Stored data entries:
************

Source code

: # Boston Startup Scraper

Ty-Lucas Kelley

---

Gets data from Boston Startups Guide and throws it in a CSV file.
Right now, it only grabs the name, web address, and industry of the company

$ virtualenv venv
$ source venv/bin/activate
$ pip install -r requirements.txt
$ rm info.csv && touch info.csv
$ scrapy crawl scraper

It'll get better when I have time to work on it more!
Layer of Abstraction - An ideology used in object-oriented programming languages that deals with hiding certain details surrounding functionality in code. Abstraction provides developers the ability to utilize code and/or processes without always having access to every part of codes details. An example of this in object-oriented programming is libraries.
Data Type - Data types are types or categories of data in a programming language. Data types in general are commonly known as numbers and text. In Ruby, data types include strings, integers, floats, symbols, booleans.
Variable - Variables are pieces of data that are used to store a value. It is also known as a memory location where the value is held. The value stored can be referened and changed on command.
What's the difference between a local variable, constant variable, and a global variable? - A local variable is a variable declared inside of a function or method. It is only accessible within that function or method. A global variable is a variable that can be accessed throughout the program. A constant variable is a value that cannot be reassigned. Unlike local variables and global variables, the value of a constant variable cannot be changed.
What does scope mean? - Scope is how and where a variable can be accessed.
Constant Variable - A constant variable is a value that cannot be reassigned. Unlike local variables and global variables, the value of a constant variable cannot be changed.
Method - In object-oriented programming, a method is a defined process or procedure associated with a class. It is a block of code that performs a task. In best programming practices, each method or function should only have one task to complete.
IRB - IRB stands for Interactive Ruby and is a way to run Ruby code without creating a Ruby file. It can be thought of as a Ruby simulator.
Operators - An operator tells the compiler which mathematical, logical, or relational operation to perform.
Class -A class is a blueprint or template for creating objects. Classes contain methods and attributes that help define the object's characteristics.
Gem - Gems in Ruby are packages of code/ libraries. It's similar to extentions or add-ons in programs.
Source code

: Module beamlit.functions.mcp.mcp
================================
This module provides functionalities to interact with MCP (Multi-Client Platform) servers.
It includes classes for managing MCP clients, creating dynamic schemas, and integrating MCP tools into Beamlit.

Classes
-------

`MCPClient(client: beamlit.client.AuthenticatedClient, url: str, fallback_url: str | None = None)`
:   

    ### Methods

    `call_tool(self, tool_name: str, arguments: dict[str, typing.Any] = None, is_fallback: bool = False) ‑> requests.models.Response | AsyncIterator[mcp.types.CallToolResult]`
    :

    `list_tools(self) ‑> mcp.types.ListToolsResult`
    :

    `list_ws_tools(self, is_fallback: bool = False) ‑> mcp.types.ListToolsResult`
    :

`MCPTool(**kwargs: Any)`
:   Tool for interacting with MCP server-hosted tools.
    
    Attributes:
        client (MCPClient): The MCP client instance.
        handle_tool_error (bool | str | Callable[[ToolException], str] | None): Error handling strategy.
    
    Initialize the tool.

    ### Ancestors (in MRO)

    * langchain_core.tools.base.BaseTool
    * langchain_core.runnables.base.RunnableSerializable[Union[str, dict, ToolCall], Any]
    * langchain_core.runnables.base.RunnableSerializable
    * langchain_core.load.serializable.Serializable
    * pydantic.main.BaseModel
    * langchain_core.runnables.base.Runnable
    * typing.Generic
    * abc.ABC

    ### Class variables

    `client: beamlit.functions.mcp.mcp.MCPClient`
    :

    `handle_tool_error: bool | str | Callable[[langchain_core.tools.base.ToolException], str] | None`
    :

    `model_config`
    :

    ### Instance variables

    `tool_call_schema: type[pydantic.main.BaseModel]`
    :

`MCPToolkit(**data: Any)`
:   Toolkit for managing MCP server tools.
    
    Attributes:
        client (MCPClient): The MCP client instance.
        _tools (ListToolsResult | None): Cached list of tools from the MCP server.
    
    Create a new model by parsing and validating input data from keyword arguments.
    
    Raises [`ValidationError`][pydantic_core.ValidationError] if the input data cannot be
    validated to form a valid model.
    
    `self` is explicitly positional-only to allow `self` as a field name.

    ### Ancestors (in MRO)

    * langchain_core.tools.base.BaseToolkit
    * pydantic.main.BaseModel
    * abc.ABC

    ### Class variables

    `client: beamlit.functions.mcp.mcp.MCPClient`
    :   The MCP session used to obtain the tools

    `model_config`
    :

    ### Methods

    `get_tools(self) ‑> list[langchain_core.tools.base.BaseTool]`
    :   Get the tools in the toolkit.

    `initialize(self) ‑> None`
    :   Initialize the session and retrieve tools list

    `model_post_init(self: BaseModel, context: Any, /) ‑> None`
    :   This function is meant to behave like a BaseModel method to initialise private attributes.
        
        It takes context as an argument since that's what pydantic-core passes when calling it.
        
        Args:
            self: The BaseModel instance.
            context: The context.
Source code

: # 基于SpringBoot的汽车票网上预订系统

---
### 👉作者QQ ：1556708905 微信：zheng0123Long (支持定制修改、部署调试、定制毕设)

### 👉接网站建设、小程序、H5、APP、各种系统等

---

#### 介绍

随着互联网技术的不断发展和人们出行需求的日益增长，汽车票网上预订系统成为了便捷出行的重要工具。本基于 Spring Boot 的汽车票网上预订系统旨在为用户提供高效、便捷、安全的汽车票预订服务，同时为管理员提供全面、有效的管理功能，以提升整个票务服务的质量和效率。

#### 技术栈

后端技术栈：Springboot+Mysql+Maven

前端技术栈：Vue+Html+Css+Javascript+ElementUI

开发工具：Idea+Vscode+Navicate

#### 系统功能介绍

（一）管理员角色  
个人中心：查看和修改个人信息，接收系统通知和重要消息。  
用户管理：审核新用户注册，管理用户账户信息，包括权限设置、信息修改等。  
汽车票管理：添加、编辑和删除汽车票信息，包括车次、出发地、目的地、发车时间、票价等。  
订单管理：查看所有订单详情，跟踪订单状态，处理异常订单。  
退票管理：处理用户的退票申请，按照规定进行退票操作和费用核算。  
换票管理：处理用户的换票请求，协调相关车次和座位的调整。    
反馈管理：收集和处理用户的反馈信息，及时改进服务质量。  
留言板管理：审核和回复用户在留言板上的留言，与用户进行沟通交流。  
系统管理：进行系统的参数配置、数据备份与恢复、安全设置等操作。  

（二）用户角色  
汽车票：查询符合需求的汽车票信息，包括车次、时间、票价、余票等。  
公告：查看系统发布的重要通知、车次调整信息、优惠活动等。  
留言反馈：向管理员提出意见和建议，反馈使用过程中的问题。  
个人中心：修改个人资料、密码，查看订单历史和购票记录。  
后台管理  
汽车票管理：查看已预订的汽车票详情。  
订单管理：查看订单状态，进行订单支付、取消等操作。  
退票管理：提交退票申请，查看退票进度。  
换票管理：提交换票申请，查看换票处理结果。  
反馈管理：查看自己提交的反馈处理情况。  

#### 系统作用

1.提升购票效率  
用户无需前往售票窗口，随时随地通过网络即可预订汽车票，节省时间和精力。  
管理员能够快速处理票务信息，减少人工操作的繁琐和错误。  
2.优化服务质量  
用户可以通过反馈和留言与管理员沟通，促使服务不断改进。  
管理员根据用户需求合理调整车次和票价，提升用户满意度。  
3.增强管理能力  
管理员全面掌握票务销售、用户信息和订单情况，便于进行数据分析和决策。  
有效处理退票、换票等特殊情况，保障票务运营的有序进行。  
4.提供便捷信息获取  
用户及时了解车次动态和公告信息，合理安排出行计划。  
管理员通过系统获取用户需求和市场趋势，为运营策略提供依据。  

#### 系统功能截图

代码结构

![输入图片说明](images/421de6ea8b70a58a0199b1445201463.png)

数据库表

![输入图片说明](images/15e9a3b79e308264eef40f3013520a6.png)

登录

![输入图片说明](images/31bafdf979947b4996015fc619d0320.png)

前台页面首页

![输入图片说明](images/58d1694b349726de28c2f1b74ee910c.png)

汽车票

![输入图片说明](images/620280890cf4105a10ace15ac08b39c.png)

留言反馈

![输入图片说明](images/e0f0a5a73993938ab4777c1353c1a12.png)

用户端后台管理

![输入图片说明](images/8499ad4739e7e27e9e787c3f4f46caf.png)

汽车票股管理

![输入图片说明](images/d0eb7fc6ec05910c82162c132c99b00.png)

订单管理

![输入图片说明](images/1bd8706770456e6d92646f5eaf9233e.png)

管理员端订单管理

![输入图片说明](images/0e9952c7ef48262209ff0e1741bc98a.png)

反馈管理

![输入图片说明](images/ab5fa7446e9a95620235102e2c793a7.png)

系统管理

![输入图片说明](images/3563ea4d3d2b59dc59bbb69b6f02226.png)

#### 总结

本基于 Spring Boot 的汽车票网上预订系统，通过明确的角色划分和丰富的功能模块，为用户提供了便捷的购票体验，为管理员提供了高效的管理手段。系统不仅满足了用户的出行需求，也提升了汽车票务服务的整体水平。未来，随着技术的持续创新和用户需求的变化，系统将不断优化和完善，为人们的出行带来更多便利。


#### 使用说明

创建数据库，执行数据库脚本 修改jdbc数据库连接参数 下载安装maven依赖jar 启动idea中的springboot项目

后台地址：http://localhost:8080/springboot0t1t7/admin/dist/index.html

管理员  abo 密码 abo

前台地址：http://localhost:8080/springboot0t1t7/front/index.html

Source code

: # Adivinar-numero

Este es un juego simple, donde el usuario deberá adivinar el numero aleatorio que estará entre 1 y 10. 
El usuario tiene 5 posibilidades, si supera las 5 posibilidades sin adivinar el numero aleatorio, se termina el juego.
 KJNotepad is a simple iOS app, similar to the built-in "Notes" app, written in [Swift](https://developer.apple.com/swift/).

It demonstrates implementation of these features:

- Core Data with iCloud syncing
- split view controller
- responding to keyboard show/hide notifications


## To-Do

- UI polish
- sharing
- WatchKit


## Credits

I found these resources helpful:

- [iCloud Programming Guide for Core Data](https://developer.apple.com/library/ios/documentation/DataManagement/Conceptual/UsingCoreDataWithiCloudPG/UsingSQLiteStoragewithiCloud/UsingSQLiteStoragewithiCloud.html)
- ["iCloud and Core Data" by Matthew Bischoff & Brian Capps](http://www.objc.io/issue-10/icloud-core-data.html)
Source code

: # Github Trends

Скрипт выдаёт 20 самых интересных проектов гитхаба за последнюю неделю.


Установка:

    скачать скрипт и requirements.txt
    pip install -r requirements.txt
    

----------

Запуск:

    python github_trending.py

************

Required action: Filter the records, keeping only lines that contain "汽车票管理", and show those lines.

Expected answer:
汽车票管理：添加、编辑和删除汽车票信息，包括车次、出发地、目的地、发车时间、票价等。  
汽车票管理：查看已预订的汽车票详情。  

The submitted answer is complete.